__Data for the task__.
• • •
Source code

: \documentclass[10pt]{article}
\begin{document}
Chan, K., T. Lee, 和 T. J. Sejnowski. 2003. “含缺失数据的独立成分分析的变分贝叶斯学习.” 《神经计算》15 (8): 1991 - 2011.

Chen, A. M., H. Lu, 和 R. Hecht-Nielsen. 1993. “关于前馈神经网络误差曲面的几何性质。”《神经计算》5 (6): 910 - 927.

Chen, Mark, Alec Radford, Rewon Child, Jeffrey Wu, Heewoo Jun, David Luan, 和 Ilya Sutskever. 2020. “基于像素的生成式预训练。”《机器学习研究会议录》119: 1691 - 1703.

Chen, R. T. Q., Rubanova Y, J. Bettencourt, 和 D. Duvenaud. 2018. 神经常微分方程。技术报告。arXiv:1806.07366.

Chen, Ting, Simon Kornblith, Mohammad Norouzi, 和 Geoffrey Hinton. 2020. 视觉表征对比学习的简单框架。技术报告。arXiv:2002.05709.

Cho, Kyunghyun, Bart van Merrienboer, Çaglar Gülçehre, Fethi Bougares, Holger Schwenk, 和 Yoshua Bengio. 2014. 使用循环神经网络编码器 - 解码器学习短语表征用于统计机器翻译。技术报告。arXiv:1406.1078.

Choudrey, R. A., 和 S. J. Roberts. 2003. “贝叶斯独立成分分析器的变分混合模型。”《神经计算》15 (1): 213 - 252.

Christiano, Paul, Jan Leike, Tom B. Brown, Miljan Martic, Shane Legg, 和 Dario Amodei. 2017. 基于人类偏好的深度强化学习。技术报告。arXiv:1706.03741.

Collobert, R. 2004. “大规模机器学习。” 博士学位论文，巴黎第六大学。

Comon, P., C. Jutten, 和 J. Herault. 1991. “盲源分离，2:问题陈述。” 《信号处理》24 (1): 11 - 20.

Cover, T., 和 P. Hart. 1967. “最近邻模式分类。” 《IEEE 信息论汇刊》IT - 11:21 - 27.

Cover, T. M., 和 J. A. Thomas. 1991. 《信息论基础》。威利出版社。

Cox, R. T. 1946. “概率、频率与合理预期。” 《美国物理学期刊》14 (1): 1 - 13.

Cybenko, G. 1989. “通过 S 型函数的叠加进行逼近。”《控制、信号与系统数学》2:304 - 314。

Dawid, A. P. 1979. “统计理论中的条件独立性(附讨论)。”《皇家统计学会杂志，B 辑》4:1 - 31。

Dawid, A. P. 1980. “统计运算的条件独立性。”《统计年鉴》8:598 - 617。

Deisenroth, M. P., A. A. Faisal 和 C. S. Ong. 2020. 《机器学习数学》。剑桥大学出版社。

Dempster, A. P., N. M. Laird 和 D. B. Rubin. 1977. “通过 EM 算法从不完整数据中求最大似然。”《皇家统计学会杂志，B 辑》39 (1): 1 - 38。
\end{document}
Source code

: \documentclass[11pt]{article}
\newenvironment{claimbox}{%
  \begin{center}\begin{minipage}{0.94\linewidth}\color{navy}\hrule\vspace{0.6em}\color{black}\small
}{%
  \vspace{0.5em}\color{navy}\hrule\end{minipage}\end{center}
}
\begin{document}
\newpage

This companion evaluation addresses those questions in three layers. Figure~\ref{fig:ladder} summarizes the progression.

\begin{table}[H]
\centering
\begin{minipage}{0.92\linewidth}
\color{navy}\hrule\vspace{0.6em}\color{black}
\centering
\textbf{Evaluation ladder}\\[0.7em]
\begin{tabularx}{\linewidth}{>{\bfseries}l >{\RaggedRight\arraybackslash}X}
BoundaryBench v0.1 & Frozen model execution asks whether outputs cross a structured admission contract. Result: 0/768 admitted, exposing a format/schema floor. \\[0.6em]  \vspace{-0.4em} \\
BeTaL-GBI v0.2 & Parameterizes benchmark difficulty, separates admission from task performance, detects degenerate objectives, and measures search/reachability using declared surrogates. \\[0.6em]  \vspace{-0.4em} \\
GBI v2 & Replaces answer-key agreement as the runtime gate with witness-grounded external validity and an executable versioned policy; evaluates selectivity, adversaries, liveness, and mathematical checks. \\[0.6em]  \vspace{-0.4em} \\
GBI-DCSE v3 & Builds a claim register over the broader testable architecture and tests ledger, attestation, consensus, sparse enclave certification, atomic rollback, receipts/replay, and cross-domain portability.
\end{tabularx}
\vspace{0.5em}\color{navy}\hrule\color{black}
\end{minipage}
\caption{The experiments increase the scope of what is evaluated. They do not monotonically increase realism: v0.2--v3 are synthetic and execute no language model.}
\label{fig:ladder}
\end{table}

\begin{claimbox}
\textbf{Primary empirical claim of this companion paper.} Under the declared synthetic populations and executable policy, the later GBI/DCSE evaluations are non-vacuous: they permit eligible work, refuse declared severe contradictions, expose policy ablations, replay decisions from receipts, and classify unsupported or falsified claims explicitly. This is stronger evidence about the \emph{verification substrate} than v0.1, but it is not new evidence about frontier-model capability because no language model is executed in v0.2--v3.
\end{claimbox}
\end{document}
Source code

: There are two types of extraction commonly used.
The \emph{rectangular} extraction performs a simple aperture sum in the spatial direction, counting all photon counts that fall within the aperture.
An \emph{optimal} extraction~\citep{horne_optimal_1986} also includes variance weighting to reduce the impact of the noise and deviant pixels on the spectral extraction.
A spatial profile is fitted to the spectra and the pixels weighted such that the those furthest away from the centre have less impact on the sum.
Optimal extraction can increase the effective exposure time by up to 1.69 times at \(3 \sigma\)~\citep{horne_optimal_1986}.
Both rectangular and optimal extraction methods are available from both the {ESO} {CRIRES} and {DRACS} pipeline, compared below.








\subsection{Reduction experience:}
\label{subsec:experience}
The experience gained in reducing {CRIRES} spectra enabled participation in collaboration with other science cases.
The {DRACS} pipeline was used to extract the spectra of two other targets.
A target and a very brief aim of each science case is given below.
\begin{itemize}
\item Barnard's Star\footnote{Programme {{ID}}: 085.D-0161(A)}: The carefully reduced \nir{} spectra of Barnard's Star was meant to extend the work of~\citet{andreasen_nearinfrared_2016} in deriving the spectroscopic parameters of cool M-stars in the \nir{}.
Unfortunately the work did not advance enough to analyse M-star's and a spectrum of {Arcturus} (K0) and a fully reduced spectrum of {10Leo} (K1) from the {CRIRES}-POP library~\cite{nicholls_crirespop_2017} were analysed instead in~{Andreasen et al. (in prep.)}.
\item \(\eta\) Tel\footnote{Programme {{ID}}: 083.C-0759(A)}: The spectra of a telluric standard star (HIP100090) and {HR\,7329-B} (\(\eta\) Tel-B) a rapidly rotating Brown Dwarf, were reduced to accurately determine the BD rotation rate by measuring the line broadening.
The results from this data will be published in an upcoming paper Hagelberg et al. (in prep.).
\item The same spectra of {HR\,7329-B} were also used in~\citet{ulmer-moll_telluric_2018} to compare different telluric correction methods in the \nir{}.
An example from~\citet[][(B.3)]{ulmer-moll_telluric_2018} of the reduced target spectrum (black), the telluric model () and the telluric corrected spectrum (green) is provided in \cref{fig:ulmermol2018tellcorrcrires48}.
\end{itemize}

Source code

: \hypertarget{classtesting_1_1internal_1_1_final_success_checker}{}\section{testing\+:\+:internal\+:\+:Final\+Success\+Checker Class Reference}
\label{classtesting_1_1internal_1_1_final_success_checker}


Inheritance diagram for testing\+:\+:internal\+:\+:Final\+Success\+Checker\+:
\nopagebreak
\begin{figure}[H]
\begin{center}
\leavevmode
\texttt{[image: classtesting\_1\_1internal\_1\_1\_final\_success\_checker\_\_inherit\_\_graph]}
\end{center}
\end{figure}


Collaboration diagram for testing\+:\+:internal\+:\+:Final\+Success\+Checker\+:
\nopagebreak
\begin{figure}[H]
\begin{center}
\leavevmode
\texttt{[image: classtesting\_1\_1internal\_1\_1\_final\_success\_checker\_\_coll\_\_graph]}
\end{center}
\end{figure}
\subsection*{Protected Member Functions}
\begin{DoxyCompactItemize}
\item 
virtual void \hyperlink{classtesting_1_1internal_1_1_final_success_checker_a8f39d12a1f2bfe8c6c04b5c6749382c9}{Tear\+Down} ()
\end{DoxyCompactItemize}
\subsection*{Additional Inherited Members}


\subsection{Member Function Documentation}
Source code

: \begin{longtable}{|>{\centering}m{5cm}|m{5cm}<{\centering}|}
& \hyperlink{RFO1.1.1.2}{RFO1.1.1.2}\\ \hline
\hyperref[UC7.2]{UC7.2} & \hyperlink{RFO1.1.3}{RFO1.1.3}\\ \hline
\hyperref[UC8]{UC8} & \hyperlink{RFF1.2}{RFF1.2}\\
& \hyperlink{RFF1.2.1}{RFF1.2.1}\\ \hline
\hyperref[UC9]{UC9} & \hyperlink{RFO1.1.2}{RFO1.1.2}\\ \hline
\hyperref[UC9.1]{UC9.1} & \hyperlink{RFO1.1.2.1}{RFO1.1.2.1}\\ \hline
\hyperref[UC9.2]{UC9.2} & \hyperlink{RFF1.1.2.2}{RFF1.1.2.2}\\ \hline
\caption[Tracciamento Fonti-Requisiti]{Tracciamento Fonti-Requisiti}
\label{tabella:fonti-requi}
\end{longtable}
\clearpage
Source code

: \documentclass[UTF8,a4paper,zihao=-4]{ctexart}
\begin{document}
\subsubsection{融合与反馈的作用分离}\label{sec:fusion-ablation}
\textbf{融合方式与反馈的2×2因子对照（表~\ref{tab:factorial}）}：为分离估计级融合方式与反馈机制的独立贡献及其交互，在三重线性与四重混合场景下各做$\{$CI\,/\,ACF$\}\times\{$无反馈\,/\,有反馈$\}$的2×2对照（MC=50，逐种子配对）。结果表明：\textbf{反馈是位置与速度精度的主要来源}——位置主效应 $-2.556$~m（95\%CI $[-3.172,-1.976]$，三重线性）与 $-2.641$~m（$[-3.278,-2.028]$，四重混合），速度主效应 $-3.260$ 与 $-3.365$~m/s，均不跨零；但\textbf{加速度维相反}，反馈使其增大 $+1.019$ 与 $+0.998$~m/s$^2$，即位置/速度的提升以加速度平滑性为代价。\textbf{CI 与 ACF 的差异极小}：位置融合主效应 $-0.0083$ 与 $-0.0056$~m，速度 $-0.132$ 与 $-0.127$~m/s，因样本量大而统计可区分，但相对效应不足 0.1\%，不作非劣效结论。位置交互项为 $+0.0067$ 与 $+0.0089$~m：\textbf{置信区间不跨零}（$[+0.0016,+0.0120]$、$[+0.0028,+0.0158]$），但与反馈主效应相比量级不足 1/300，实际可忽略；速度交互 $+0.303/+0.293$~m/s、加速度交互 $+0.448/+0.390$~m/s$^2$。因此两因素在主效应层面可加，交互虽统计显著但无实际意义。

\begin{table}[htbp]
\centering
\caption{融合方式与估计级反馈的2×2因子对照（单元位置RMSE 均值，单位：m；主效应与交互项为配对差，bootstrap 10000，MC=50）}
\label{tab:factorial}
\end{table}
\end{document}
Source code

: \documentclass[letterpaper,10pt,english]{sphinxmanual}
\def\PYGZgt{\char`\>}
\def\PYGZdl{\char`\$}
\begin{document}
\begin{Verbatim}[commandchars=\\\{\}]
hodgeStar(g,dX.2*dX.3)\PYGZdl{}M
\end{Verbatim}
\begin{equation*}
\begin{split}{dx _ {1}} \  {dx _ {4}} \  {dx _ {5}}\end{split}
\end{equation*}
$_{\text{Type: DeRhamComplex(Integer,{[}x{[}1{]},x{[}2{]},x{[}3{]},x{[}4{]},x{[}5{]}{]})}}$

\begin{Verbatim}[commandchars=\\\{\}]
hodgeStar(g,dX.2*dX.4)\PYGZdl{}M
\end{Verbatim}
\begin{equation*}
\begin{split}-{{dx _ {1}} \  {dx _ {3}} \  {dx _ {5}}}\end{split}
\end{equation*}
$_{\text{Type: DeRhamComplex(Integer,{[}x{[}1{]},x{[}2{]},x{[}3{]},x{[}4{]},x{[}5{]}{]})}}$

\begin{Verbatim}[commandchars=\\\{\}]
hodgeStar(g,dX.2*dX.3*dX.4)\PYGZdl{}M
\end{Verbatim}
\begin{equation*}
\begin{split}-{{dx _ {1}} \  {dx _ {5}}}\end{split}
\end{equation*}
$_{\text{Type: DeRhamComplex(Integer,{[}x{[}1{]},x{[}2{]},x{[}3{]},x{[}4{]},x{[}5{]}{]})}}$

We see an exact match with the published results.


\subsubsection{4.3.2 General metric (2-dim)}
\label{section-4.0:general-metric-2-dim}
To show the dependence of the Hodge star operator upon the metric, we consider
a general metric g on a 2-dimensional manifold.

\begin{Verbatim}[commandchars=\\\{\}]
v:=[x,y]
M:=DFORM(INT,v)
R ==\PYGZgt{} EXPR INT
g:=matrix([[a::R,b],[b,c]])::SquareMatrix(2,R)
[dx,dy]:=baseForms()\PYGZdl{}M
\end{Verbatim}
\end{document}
• • •
__Work to complete__.
Would you please transcribe the lines above exactly, starting with the first line of the material and ending with the line that has "Comon, P., C."?

__Answer to this exercise__.
Source code

: \documentclass[10pt]{article}
\begin{document}
Chan, K., T. Lee, 和 T. J. Sejnowski. 2003. “含缺失数据的独立成分分析的变分贝叶斯学习.” 《神经计算》15 (8): 1991 - 2011.

Chen, A. M., H. Lu, 和 R. Hecht-Nielsen. 1993. “关于前馈神经网络误差曲面的几何性质。”《神经计算》5 (6): 910 - 927.

Chen, Mark, Alec Radford, Rewon Child, Jeffrey Wu, Heewoo Jun, David Luan, 和 Ilya Sutskever. 2020. “基于像素的生成式预训练。”《机器学习研究会议录》119: 1691 - 1703.

Chen, R. T. Q., Rubanova Y, J. Bettencourt, 和 D. Duvenaud. 2018. 神经常微分方程。技术报告。arXiv:1806.07366.

Chen, Ting, Simon Kornblith, Mohammad Norouzi, 和 Geoffrey Hinton. 2020. 视觉表征对比学习的简单框架。技术报告。arXiv:2002.05709.

Cho, Kyunghyun, Bart van Merrienboer, Çaglar Gülçehre, Fethi Bougares, Holger Schwenk, 和 Yoshua Bengio. 2014. 使用循环神经网络编码器 - 解码器学习短语表征用于统计机器翻译。技术报告。arXiv:1406.1078.

Choudrey, R. A., 和 S. J. Roberts. 2003. “贝叶斯独立成分分析器的变分混合模型。”《神经计算》15 (1): 213 - 252.

Christiano, Paul, Jan Leike, Tom B. Brown, Miljan Martic, Shane Legg, 和 Dario Amodei. 2017. 基于人类偏好的深度强化学习。技术报告。arXiv:1706.03741.

Collobert, R. 2004. “大规模机器学习。” 博士学位论文，巴黎第六大学。

Comon, P., C. Jutten, 和 J. Herault. 1991. “盲源分离，2:问题陈述。” 《信号处理》24 (1): 11 - 20.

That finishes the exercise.